Support Grows For Continuing, Strengthening EB-5 Program
Another national organization of U.S public officials has added its name to a growing list of supporters seeking congressional reauthorization of the country’s EB-5 Regional Center Program.
The U.S. Conference of Mayors (USCM) adopted a resolution in June in support of the program because of its importance to economic development and job creation in the nation’s cities. The EB-5 Program was designed to create jobs as a result of foreign investments. Qualified foreign participants in the program make a prescribed financial investment in a commercial enterprise in exchange for visas for themselves and immediate family members.
The National Conference of State Legislatures (NCSL) became the latest organization to promote continuation of the program, adopting a similar resolution last month that calls on Congress not only to reauthorize the economic development program created in 1990, but to also add provisions to improve its integrity, transparency and effectiveness.

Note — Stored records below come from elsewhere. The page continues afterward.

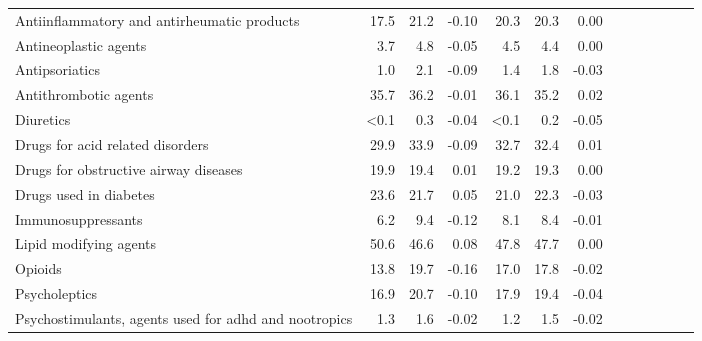 \documentclass[11pt,]{article}
\begin{document}
\begin{longtable}{lrrrrrrrrrrrr}
      Antiinflammatory and antirheumatic products & 17.5 & 21.2 & -0.10 & 20.3 & 20.3 &  0.00 \\ 
      Antineoplastic agents &  3.7 &  4.8 & -0.05 &  4.5 &  4.4 &  0.00 \\ 
      Antipsoriatics &  1.0 &  2.1 & -0.09 &  1.4 &  1.8 & -0.03 \\ 
      Antithrombotic agents & 35.7 & 36.2 & -0.01 & 36.1 & 35.2 &  0.02 \\ 
      Diuretics & <0.1 &  0.3 & -0.04 & <0.1 &  0.2 & -0.05 \\ 
      Drugs for acid related disorders & 29.9 & 33.9 & -0.09 & 32.7 & 32.4 &  0.01 \\ 
      Drugs for obstructive airway diseases & 19.9 & 19.4 &  0.01 & 19.2 & 19.3 &  0.00 \\ 
      Drugs used in diabetes & 23.6 & 21.7 &  0.05 & 21.0 & 22.3 & -0.03 \\ 
      Immunosuppressants &  6.2 &  9.4 & -0.12 &  8.1 &  8.4 & -0.01 \\ 
      Lipid modifying agents & 50.6 & 46.6 &  0.08 & 47.8 & 47.7 &  0.00 \\ 
      Opioids & 13.8 & 19.7 & -0.16 & 17.0 & 17.8 & -0.02 \\ 
      Psycholeptics & 16.9 & 20.7 & -0.10 & 17.9 & 19.4 & -0.04 \\ 
      Psychostimulants, agents used for adhd and nootropics &  1.3 &  1.6 & -0.02 &  1.2 &  1.5 & -0.02 \\ 
   \bottomrule\end{longtable}
\clearpage
{}
\end{document}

USCM, the official organization of American cities with populations of 30,000 or more, also seeks additional visa capacity in its resolution. According to USCM, there were more than 20,000 pending applications for EB-5 related visas at the end of the first quarter of Fiscal Year 2016, representing nearly $11 billion in potential foreign investment and 220,000 American jobs.
These urban development funds, say USCM officials, are instrumental for downtown revitalization projects in U.S. cities and to attract new industries to urban areas. The resolution in support of continuing and expanding the program notes that these industries create a “greater than average multiplier of jobs, taxes, sustainability, and thereby generate a disproportionate economic benefit for the entire U.S. economy.”
In addition to USCM and NCSL, a resolution in support of the EB-5 Program has been adopted by the National Association of Counties. The program also has been endorsed by American EB-5 industry stakeholders, some of whom have signed a letter delivered to members of Congress to seek an extension to and reform of the program.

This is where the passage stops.